## Task prompt
Retype, exactly as they appear below, the lines between the line holding "1b. Takes raw" and the line holding "Aligns reads to", both ends included.

## Entries provided

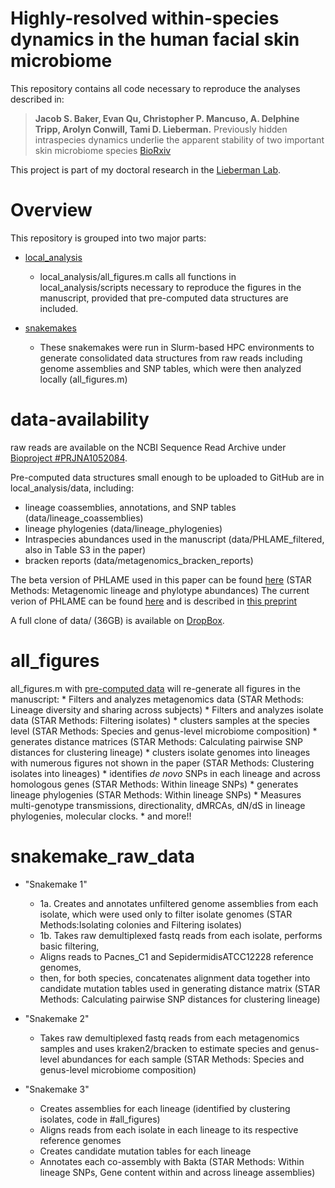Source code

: Highly-resolved within-species dynamics in the human facial skin microbiome
=======================

This repository contains all code necessary to reproduce the analyses described in:

> __Jacob S. Baker, Evan Qu, Christopher P. Mancuso, A. Delphine Tripp, Arolyn Conwill, Tami D. Lieberman.__ Previously hidden intraspecies dynamics underlie the apparent stability of two important skin microbiome species
[BioRxiv](https://www.biorxiv.org/content/10.1101/2024.01.10.575018v2)

This project is part of my doctoral research in the [Lieberman Lab](http://lieberman.science).

# Overview
This repository is grouped into two major parts:

* [local_analysis](#all_figures)
  * local_analysis/all_figures.m calls all functions in local_analysis/scripts necessary to reproduce the figures in the manuscript, provided that pre-computed data structures are included.
  
* [snakemakes](#snakemake_raw_data)
  * These snakemakes were run in Slurm-based HPC environments to generate consolidated data structures from raw reads including genome assemblies and SNP tables, which were then analyzed locally (all_figures.m)
  
# data-availability
raw reads are available on the NCBI Sequence Read Archive under [Bioproject #PRJNA1052084](https://www.ncbi.nlm.nih.gov/bioproject/?term=PRJNA1052084).

Pre-computed data structures small enough to be uploaded to GitHub are in local_analysis/data, including:
  * lineage coassemblies, annotations, and SNP tables (data/lineage_coassemblies)
  * lineage phylogenies (data/lineage_phylogenies)
  * Intraspecies abundances used in the manuscript (data/PHLAME_filtered, also in Table S3 in the paper)
  * bracken reports (data/metagenomics_bracken_reports)

The beta version of PHLAME used in this paper can be found [here](https://github.com/quevan/phlame_beta) (STAR Methods: Metagenomic lineage and phylotype abundances)
The current verion of PHLAME can be found [here](https://github.com/quevan/phlame) and is described in [this preprint](https://www.biorxiv.org/content/10.1101/2025.02.07.636498v1)

A full clone of data/ (36GB) is available on [DropBox](https://www.dropbox.com/scl/fo/2lartzjhtgubxvgamjcd7/AGw1K-xHXGwe99iwP_vWEZs?rlkey=dlor01adbbii9sgvctqu7w6uz&dl=0).

# all_figures

all_figures.m with [pre-computed data](#data-availability) will re-generate all figures in the manuscript:
    * Filters and analyzes metagenomics data (STAR Methods: Lineage diversity and sharing across subjects)
    * Filters and analyzes isolate data (STAR Methods: Filtering isolates)
    * clusters samples at the species level (STAR Methods: Species and genus-level microbiome composition)
    * generates distance matrices (STAR Methods: Calculating pairwise SNP distances for clustering lineage)
    * clusters isolate genomes into lineages with numerous figures not shown in the paper (STAR Methods: Clustering isolates into lineages)
    * identifies _de novo_ SNPs in each lineage and across homologous genes (STAR Methods: Within lineage SNPs)
    * generates lineage phylogenies (STAR Methods: Within lineage SNPs)
    * Measures multi-genotype transmissions, directionality, dMRCAs, dN/dS in lineage phylogenies, molecular clocks.
    * and more!!

# snakemake_raw_data
* "Snakemake 1"
  * 1a. Creates and annotates unfiltered genome assemblies from each isolate, which were used only to filter isolate genomes (STAR Methods:Isolating colonies and Filtering isolates)
  * 1b. Takes raw demultiplexed fastq reads from each isolate, performs basic filtering,
  * Aligns reads to Pacnes_C1 and SepidermidisATCC12228 reference genomes,
  * then, for both species, concatenates alignment data together into candidate mutation tables used in generating distance matrix (STAR Methods: Calculating pairwise SNP distances for clustering lineage)
    
* "Snakemake 2"
  * Takes raw demultiplexed fastq reads from each metagenomics samples and uses kraken2/bracken to estimate species and genus-level abundances for each sample (STAR Methods: Species and genus-level microbiome composition)
    
* "Snakemake 3"
  * Creates assemblies for each lineage (identified by clustering isolates, code in #all_figures)
  * Aligns reads from each isolate in each lineage to its respective reference genomes
  * Creates candidate mutation tables for each lineage
  * Annotates each co-assembly with Bakta (STAR Methods: Within lineage SNPs, Gene content within and across lineage assemblies)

## Solution for this task
  * 1b. Takes raw demultiplexed fastq reads from each isolate, performs basic filtering,
  * Aligns reads to Pacnes_C1 and SepidermidisATCC12228 reference genomes,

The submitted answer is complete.